When your first pitch is a voicemail

Good luck.
You plan and rehearse presentations to groups and to individuals. You think about letters and emails you send. You may think through an important upcoming phone call, even do a bit of role playing.

But how much thought have you given to voicemail?

I confess I have given it a lot. That "leave a message" message even seems to come as a surprise. Yet the odds are your first call to someone will end up in voicemail. Especially someone you don't know well. Someone you're trying to pitch.

Jake Fisher, a principal at Bridges Advertising in Oklahoma City, offers a model message to leave.
(Smiling) Hi, this Jake Fisher with Bridges Advertising. Fay Shapiro mentioned that I should call you about your upcoming outreach campaign. My number is 708-7901. That’s area code 405-708-7901. Talk to you soon. 405-708-7901. Jake Fisher with Bridges Advertising (Hang up)
Fisher was once a disc jockey, and he borrowed some techniques for voice mail from his radio days:
Smile when you talk. Radio listeners can’t see the deejay. But the subtle difference in verbal delivery that comes when the speaker smiles is clearly communicated through the radio speakers.
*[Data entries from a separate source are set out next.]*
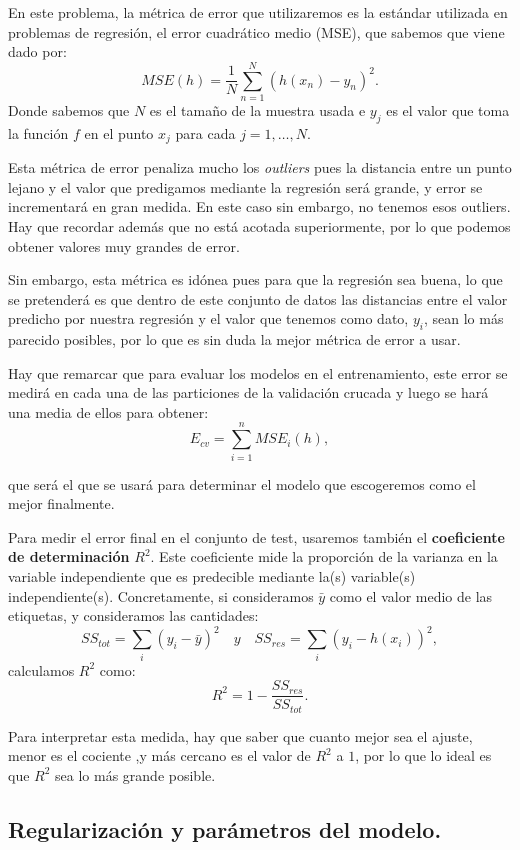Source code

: \documentclass[a4paper, 20pt]{article}
\begin{document}
En este problema, la métrica de error que utilizaremos es la estándar utilizada en problemas de regresión, el error cuadrático medio (MSE), que sabemos que viene dado por:
\[
MSE(h) = \frac{1}{N} \sum_{n = 1}^N (h(x_n) - y_n)^2.
\]
Donde sabemos que $N$ es el tamaño de la muestra usada e $y_j$ es el valor que toma la función $f$ en el punto $x_j$ para cada $j = 1,\dots ,N$. 

Esta métrica de error penaliza mucho los \emph{outliers} pues la distancia entre un punto lejano y el valor que predigamos mediante la regresión será grande, y error se incrementará en gran medida. En este caso sin embargo, no tenemos esos outliers. Hay que recordar además que no está acotada superiormente, por lo que podemos obtener valores muy grandes de error.

Sin embargo, esta métrica es idónea pues para que la regresión sea buena, lo que se pretenderá es que dentro de este conjunto de datos las distancias entre el valor predicho por nuestra regresión y el valor que tenemos como dato, $y_i$, sean lo más parecido posibles, por lo que es sin duda la mejor métrica de error a usar.

Hay que remarcar que para evaluar los modelos en el entrenamiento, este error se medirá en cada una de las particiones de la validación crucada y luego se hará una media de ellos para obtener:
$$
E_{cv} = \sum_{i = 1}^n MSE_i(h),
$$

que será el que se usará para determinar el modelo que escogeremos como el mejor finalmente.

Para medir el error final en el conjunto de test, usaremos también el \textbf{coeficiente de determinación} $R^2$. Este coeficiente mide la proporción de la varianza en la variable independiente que es predecible mediante la(s) variable(s) independiente(s). Concretamente, si consideramos $\bar{y}$ como el valor medio de las etiquetas, y consideramos las cantidades:
\[
SS_{tot} = \sum_i(y_i - \bar{y})^2 \quad y \quad SS_{res} = \sum_i(y_i - h(x_i))^2,
\]
calculamos $R^2$ como:
$$
R^2 =  1 - \frac{SS_{res}}{SS_{tot}}.
$$

Para interpretar esta medida, hay que saber que cuanto mejor sea el ajuste, menor es el cociente ,y más cercano es el valor de $R^2$ a $1$, por lo que lo ideal es que $R^2$ sea lo más grande posible.

\subsection{Regularización y parámetros del modelo.}
\end{document}
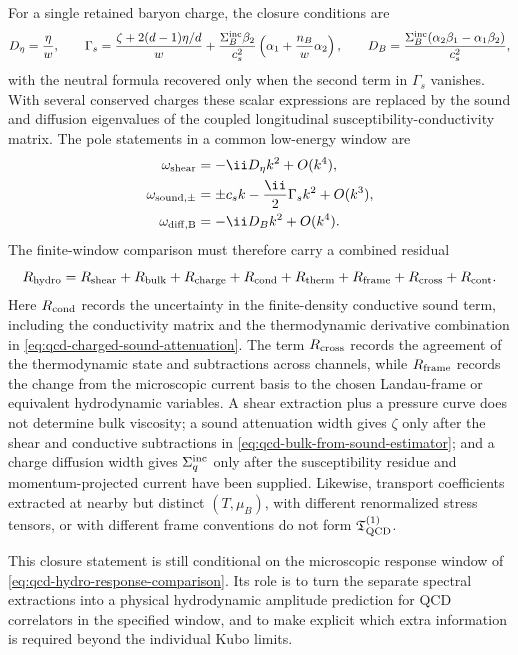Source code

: \begin{controlledapproximation}
For a single retained baryon charge, the closure conditions are
\begin{equation}
  D_\eta=\frac{\eta}{w},
  \qquad
  \Gamma_s
  =
  \frac{\zeta+2(d-1)\eta/d}{w}
  +
  \frac{\Sigma_B^{\rm inc}\beta_2}{c_s^2}
  \left(\alpha_1+\frac{n_B}{w}\alpha_2\right),
  \qquad
  D_B
  =
  \frac{\Sigma_B^{\rm inc}(\alpha_2\beta_1-\alpha_1\beta_2)}
       {c_s^2},
  \label{eq:qcd-transport-closure-diffusivities}
\end{equation}
with the neutral formula recovered only when the second term in \(\Gamma_s\)
vanishes.  With several conserved charges these scalar expressions are
replaced by the sound and diffusion eigenvalues of the coupled longitudinal
susceptibility-conductivity matrix.  The pole statements in a common
low-energy window are
\begin{align}
  \omega_{\rm shear}
  &=
  -\ii D_\eta k^2+O(k^4),
  \nonumber\\
  \omega_{\rm sound,\pm}
  &=
  \pm c_s k-\frac{\ii}{2}\Gamma_s k^2+O(k^3),
  \nonumber\\
  \omega_{\rm diff,B}
  &=
  -\ii D_B k^2+O(k^4).
  \label{eq:qcd-transport-closure-poles}
\end{align}
The finite-window comparison must therefore carry a combined residual
\begin{equation}
  R_{\rm hydro}
  =
  R_{\rm shear}
  +R_{\rm bulk}
  +R_{\rm charge}
  +R_{\rm cond}
  +R_{\rm therm}
  +R_{\rm frame}
  +R_{\rm cross}
  +R_{\rm cont}.
  \label{eq:qcd-transport-closure-residual}
\end{equation}
Here \(R_{\rm cond}\) records the uncertainty in the finite-density conductive
sound term, including the conductivity matrix and the thermodynamic derivative
combination in \eqref{eq:qcd-charged-sound-attenuation}.  The term
\(R_{\rm cross}\) records the agreement of the thermodynamic state and
subtractions across channels, while \(R_{\rm frame}\) records the change from
the microscopic current basis to the chosen Landau-frame or equivalent
hydrodynamic variables.  A shear extraction plus a pressure curve does not
determine bulk viscosity; a sound attenuation width gives \(\zeta\) only
after the shear and conductive subtractions in
\eqref{eq:qcd-bulk-from-sound-estimator}; and a charge diffusion width gives
\(\Sigma_q^{\rm inc}\) only after the susceptibility residue and
momentum-projected current have been supplied.  Likewise, transport
coefficients extracted at nearby but distinct \((T,\mu_B)\), with different
renormalized stress tensors, or with different frame conventions do not form
\(\mathfrak T_{\rm QCD}^{(1)}\).

This closure statement is still conditional on the microscopic response
window of \eqref{eq:qcd-hydro-response-comparison}.  Its role is to turn the
separate spectral extractions into a physical hydrodynamic amplitude
prediction for QCD correlators in the specified window, and to make explicit
which extra information is required beyond the individual Kubo limits.
\end{controlledapproximation}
I like to imagine that I have just finished laughing at a funny joke, and I am smiling in the humorous afterglow. So it is with a voicemail message. Smile when you leave a message. Even if you have to fake it, your message will sound more pleasant.
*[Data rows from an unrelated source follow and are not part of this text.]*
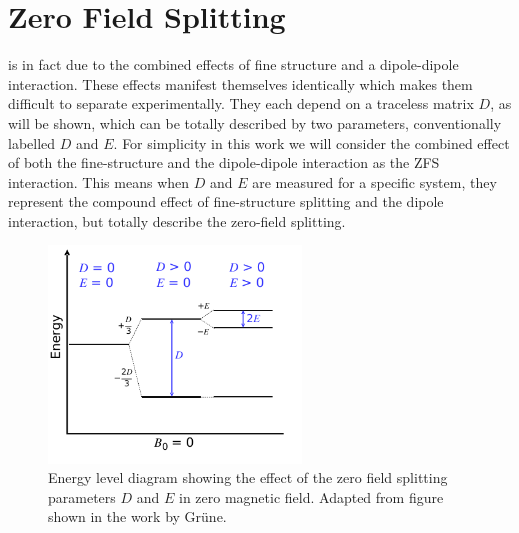 \section{Zero Field Splitting}\label{zfs}
 is in fact due to the combined effects of fine structure and a dipole-dipole interaction. These effects manifest themselves identically which makes them difficult to separate experimentally. They each depend on a traceless matrix $D$, as will be shown, which can be totally described by two parameters, conventionally labelled $D$ and $E$. 
For simplicity in this work we will consider the combined effect of both the fine-structure and the dipole-dipole interaction as the ZFS interaction. This means when $D$ and $E$ are measured for a specific system, they represent the compound effect of fine-structure splitting and the dipole interaction, but totally describe the zero-field splitting. 

\begin{figure}[H]
    \begin{center}
        \includegraphics[width=0.6\textwidth]{figures/ZFS.pdf}
    \end{center}
    \caption{Energy level diagram showing the effect of the zero field splitting parameters $D$ and $E$ in zero magnetic field. Adapted from figure shown in the work by Gr\"{u}ne. }\label{fig:ZFS}
\end{figure}



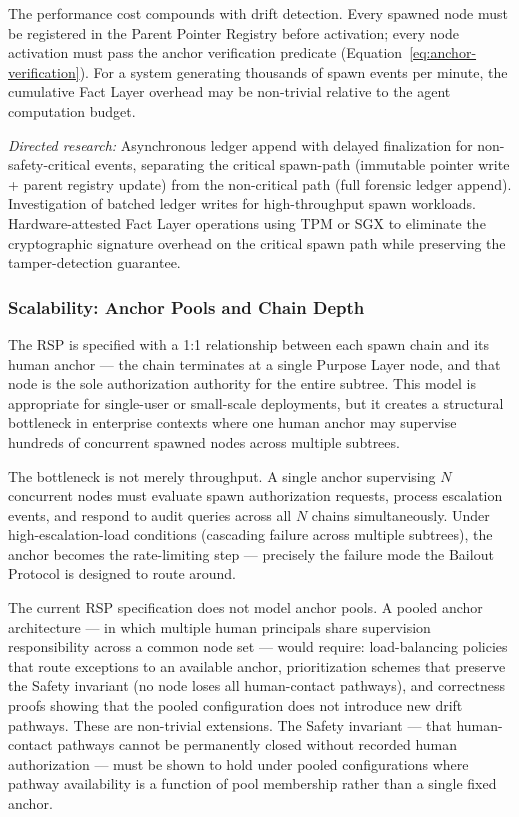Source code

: The performance cost compounds with drift detection. Every spawned node must be registered in the Parent Pointer Registry before activation; every node activation must pass the anchor verification predicate (Equation~\eqref{eq:anchor-verification}). For a system generating thousands of spawn events per minute, the cumulative Fact Layer overhead may be non-trivial relative to the agent computation budget.

\textit{Directed research:} Asynchronous ledger append with delayed finalization for non-safety-critical events, separating the critical spawn-path (immutable pointer write + parent registry update) from the non-critical path (full forensic ledger append). Investigation of batched ledger writes for high-throughput spawn workloads. Hardware-attested Fact Layer operations using TPM or SGX to eliminate the cryptographic signature overhead on the critical spawn path while preserving the tamper-detection guarantee.

\subsubsection{Scalability: Anchor Pools and Chain Depth}
\label{sec:scalability-rsp}

The RSP is specified with a 1:1 relationship between each spawn chain and its human anchor — the chain terminates at a single Purpose Layer node, and that node is the sole authorization authority for the entire subtree. This model is appropriate for single-user or small-scale deployments, but it creates a structural bottleneck in enterprise contexts where one human anchor may supervise hundreds of concurrent spawned nodes across multiple subtrees.

The bottleneck is not merely throughput. A single anchor supervising $N$ concurrent nodes must evaluate spawn authorization requests, process escalation events, and respond to audit queries across all $N$ chains simultaneously. Under high-escalation-load conditions (cascading failure across multiple subtrees), the anchor becomes the rate-limiting step — precisely the failure mode the Bailout Protocol is designed to route around.

The current RSP specification does not model anchor pools. A pooled anchor architecture — in which multiple human principals share supervision responsibility across a common node set — would require: load-balancing policies that route exceptions to an available anchor, prioritization schemes that preserve the Safety invariant (no node loses all human-contact pathways), and correctness proofs showing that the pooled configuration does not introduce new drift pathways. These are non-trivial extensions. The Safety invariant — that human-contact pathways cannot be permanently closed without recorded human authorization — must be shown to hold under pooled configurations where pathway availability is a function of pool membership rather than a single fixed anchor.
Get right to the hook. When a radio personality turns on the microphone, as the music is fading, the hr or she has only a few fleeting moments in order to hook the listener before finger touches button, and the listener punches out to another radio station. Voicemail messages are similar. You have just a few moments to engage your prospect before finger touches button and your prospect punches out to the next message. The simplest hook in a prospect voicemail is to invoke the name of a mutual acquaintance that is referring you. Of course, this requires that you ask a mutual acquaintance for a referral.
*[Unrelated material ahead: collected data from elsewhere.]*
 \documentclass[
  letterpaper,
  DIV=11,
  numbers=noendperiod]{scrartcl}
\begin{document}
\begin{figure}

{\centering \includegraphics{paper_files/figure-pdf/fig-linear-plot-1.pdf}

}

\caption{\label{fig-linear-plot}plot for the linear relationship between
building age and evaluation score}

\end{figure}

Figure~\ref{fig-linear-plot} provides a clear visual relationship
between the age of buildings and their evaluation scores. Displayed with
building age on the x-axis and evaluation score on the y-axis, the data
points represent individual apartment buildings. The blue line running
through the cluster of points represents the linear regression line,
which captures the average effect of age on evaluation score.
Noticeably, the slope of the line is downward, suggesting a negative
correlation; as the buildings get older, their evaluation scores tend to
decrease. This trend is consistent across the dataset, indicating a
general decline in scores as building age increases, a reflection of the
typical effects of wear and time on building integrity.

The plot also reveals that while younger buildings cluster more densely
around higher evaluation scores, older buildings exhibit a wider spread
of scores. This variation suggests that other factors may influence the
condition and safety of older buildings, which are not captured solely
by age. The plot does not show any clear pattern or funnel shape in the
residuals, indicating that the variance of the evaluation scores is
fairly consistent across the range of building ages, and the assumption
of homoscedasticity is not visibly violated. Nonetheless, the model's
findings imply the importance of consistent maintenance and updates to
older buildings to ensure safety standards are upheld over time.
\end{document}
Repeat the important information. Do you ever notice how radio personalities tend to repeat the name of the radio station? They do this so the listener remembers the station name. Until recently, radio ratings (which are tied to revenue) were measured by the unaided recall, by selected radio listeners, of which stations that they listened to. That is why we are used to hearing radio stations constantly identifying themselves. In the case of a voicemail message, the most important part is MY phone number and name. I want the prospect to call me back. They must remember my phone number and who I am. Even in the age of caller ID, I say my number and name three times in a phone message.
Who'd a thunk it? I learn something new everyday.